Side dishes may take the backseat when it comes to barbecue, but at Percy Street they are by no means forgettable. The shared meals featured on the menu include several of their most popular sides; during Meat Week these were collard greens, German potato salad, burnt-end beans and coleslaw. While each resembles their Texas counterpart, southern food die-hards may be a bit disappointed that the potato salad lacks the expected creamy, yellow eggyness or that you can still distinguish individual collard leaves. However, the unfussy simplicity of each dish complimented our table full of carefully smoked meats. Hints of vinegar and smoky bits of pork in the vegetable sides recalled the flavors of the main attraction, adding variety which you may or may not find welcome in an otherwise meat-only affair.
A note on portions in a world where plates of quality food seem to be shrinking: When sides and meats alike arrive in identical tiny bowls, don’t despair. The dishes may look small, but Percy Street seems to have portioning down to a science. If you come hungry, you’ll leave full but probably not with leftovers in hand.

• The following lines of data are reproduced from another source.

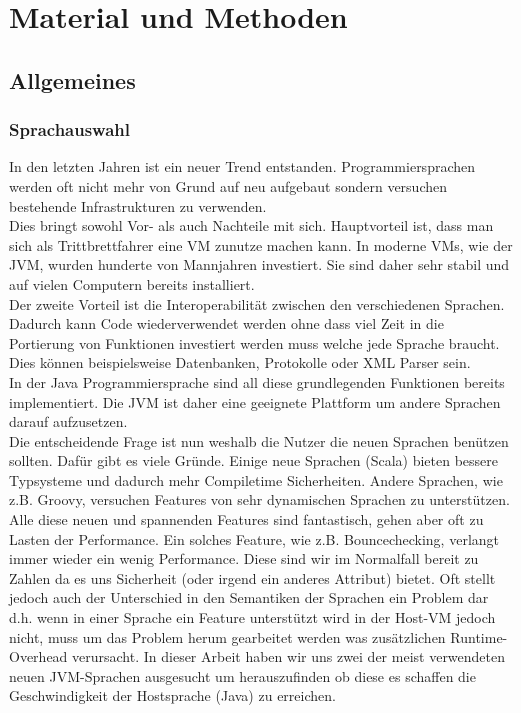 \documentclass{fancydocument}
\begin{document}
\section{Material und Methoden}

\subsection{Allgemeines}

\subsubsection{Sprachauswahl}

In den letzten Jahren ist ein neuer Trend
entstanden. Programmiersprachen werden oft nicht mehr von Grund auf neu
aufgebaut sondern versuchen bestehende Infrastrukturen zu verwenden.
\\
Dies bringt sowohl Vor- als auch Nachteile mit sich. Hauptvorteil ist, dass
man sich als Trittbrettfahrer eine VM zunutze machen kann. In moderne
VMs, wie der JVM, wurden hunderte von Mannjahren investiert. Sie sind
daher sehr stabil und auf vielen Computern bereits installiert.
\\
Der zweite Vorteil ist die Interoperabilität zwischen den
verschiedenen Sprachen. Dadurch kann Code
wiederverwendet werden ohne dass viel Zeit in die Portierung von
Funktionen investiert werden muss welche jede Sprache braucht. Dies können beispielsweise Datenbanken, Protokolle oder XML Parser sein.
\\
In der Java Programmiersprache sind all diese grundlegenden Funktionen
bereits implementiert. Die JVM ist daher eine geeignete Plattform um andere
Sprachen darauf aufzusetzen.
\\
Die entscheidende Frage ist nun weshalb die Nutzer die neuen
Sprachen ben\"utzen sollten. Dafür gibt es viele Gründe. Einige neue
Sprachen (Scala) bieten bessere Typsysteme und dadurch mehr
Compiletime Sicherheiten. Andere Sprachen, wie z.B. Groovy, versuchen Features
von sehr dynamischen Sprachen zu unterst\"utzen.
\\
Alle diese neuen und spannenden Features sind fantastisch, gehen aber
oft zu Lasten der Performance. Ein solches Feature, wie z.B.
Bouncechecking, verlangt immer wieder ein wenig Performance. Diese
sind wir im Normalfall bereit zu Zahlen da es uns Sicherheit (oder
irgend ein anderes Attribut) bietet. Oft stellt jedoch auch
der Unterschied in den Semantiken der Sprachen ein Problem
dar d.h. wenn in einer Sprache ein Feature unterst\"utzt wird in der
Host-VM jedoch nicht, muss um das Problem herum gearbeitet werden was
zus\"atzlichen Runtime-Overhead verursacht. In dieser Arbeit haben wir
uns zwei der meist verwendeten neuen JVM-Sprachen ausgesucht um
herauszufinden ob diese es schaffen die Geschwindigkeit der
Hostsprache (Java) zu erreichen.
\end{document}
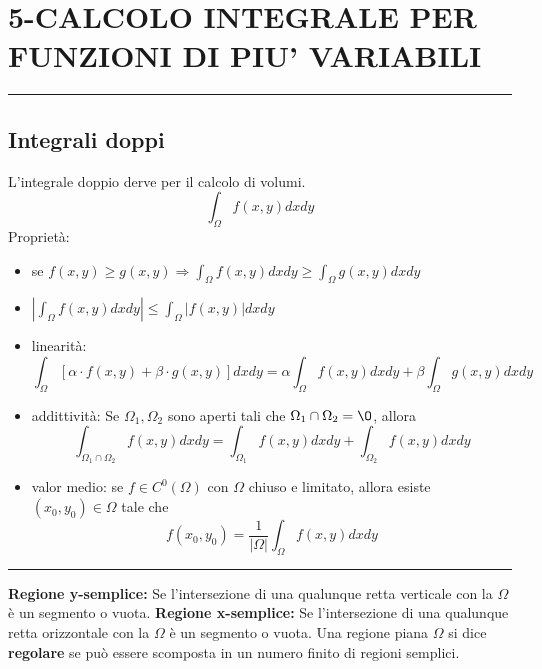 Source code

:\section*{5-CALCOLO INTEGRALE PER FUNZIONI DI PIU' VARIABILI}
\rule{\textwidth}{2pt}
\subsection*{Integrali doppi}
L'integrale doppio derve per il calcolo di volumi.\newline
\[
    \int_{\Omega} f(x,y) dxdy
\]
Proprietà:
\begin{itemize}
    \item se $f(x,y)\geq g(x,y) \Rightarrow \int_\Omega f(x,y) dxdy \geq \int_{\Omega} g(x,y)dxdy$
    \item $|\int_{\Omega}f(x,y) dxdy| \leq \int_{\Omega}|f(x,y)|dxdy$
    \item linearità:
    \[
        \int_{\Omega}[\alpha \cdot f(x,y) + \beta \cdot g(x,y)]dxdy = \alpha \int_{\Omega} f(x,y) dxdy + \beta \int_{\Omega} g(x,y) dxdy
    \]
    \item addittività: Se $\Omega_1, \Omega_2$ sono aperti tali che $\Omega_1 \cap \Omega_2 = \O$, allora
    \[
        \int_{\Omega_1 \cap \Omega_2}f(x,y)dxdy = \int_{\Omega_1} f(x,y) dxdy + \int_{\Omega_2} f(x,y) dxdy
    \]
    \item valor medio: se $f \in C^0(\Omega)$ con $\Omega$ chiuso e limitato, allora esiste $(x_0, y_0) \in\Omega$ tale che 
    \[
        f(x_0, y_0) = \frac{1}{|\Omega|}\int_{\Omega}f(x,y)dxdy
    \]
\end{itemize}
\rule{\textwidth}{0,4pt}\newline
\textbf{Regione y-semplice:} Se l'intersezione di una qualunque retta verticale con la $\Omega$ è un segmento o vuota.\newline
\textbf{Regione x-semplice:} Se l'intersezione di una qualunque retta orizzontale con la $\Omega$ è un segmento o vuota.\newline
\newline
Una regione piana $\Omega$ si dice \textbf{regolare} se può essere scomposta in un numero finito di regioni semplici.
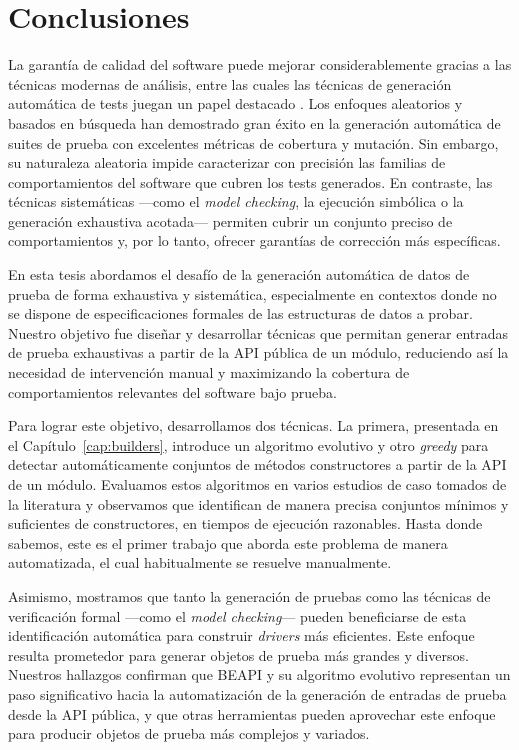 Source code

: \chapter{Conclusiones}
\label{cap:conclutions}

La garantía de calidad del software puede mejorar considerablemente gracias a las técnicas modernas de análisis, 
entre las cuales las técnicas de generación automática de tests juegan un papel destacado \cite{Cadar08, Luckow14, Fraser11, Pacheco07, Ma15, goGodefroid05, Marinov01, Boyapati02,Godefroid12}. 
Los enfoques aleatorios y basados en búsqueda han demostrado gran éxito en la generación automática de suites de prueba con excelentes métricas de cobertura y mutación. 
Sin embargo, su naturaleza aleatoria impide caracterizar con precisión las familias de comportamientos del software que cubren los tests generados. 
En contraste, las técnicas sistemáticas —como el \emph{model checking}, la ejecución simbólica o la generación exhaustiva acotada— permiten cubrir un conjunto preciso de comportamientos 
y, por lo tanto, ofrecer garantías de corrección más específicas.

En esta tesis abordamos el desafío de la generación automática de datos de prueba de forma exhaustiva y sistemática, 
especialmente en contextos donde no se dispone de especificaciones formales de las estructuras de datos a probar. 
Nuestro objetivo fue diseñar y desarrollar técnicas que permitan generar entradas de prueba exhaustivas a partir de la API pública de un módulo, 
reduciendo así la necesidad de intervención manual y maximizando la cobertura de comportamientos relevantes del software bajo prueba.

Para lograr este objetivo, desarrollamos dos técnicas. La primera, presentada en el Capítulo~\ref{cap:builders}, 
introduce un algoritmo evolutivo y otro \emph{greedy} para detectar automáticamente conjuntos de métodos constructores a partir de la API de un módulo. 
Evaluamos estos algoritmos en varios estudios de caso tomados de la literatura y observamos que identifican de manera precisa conjuntos mínimos y suficientes de constructores, 
en tiempos de ejecución razonables. Hasta donde sabemos, este es el primer trabajo que aborda este problema de manera automatizada, 
el cual habitualmente se resuelve manualmente.

Asimismo, mostramos que tanto la generación de pruebas como las técnicas de verificación formal —como el \emph{model checking}— 
pueden beneficiarse de esta identificación automática para construir \emph{drivers} más eficientes. 
Este enfoque resulta prometedor para generar objetos de prueba más grandes y diversos. 
Nuestros hallazgos confirman que BEAPI y su algoritmo evolutivo representan un paso significativo hacia la automatización 
de la generación de entradas de prueba desde la API pública, y que otras herramientas pueden aprovechar este enfoque 
para producir objetos de prueba más complejos y variados.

Perhaps the biggest divergence from hill country barbecue is the service. Unlike the characteristic cafeteria trays and picnic style seating reproduced ad nauseum by other Texas barbecue joints, Percy Street opts for an extensive wait staff and tableside service. While always lovely, the multiple tableside visitors are hard to keep up with. Their coming and going doesn’t eschew the familiarity you expect with a waiter somewhere serving up down home charm. But the seemingly endless parade of wait staff isn’t the inconsistency of a busy restaurant. It is a carefully performed dance that offers a glimpse past the canned beer and paper towels hitched to your table; it reminds us that Percy Street means business. It gets to the heart of what makes this barbecue oasis so successful: a consistency in food and service that you can only get from a well-orchestrated team, a casual dining environment operating so smoothly that you don’t notice the business going on around you at all.
Percy Street may be one of few, but Philly isn’t totally devoid of barbecue. Fette Sau and Sweet Lucy’s hold their own, but in Center City Percy Street is unparalleled and hits the mark somewhere between the kitschy but unpretentious fine dining that Philadelphians love and an idyllic Sunday family barbecue in the South.
Why should you go? In a city where pop-up joints reign supreme and dumpster-diving squirrels routinely outlive the restaurants that feed them, it looks like Percy Street is ready for the long haul. Also, you know, meat. This place is an unashamed homage to quality meat.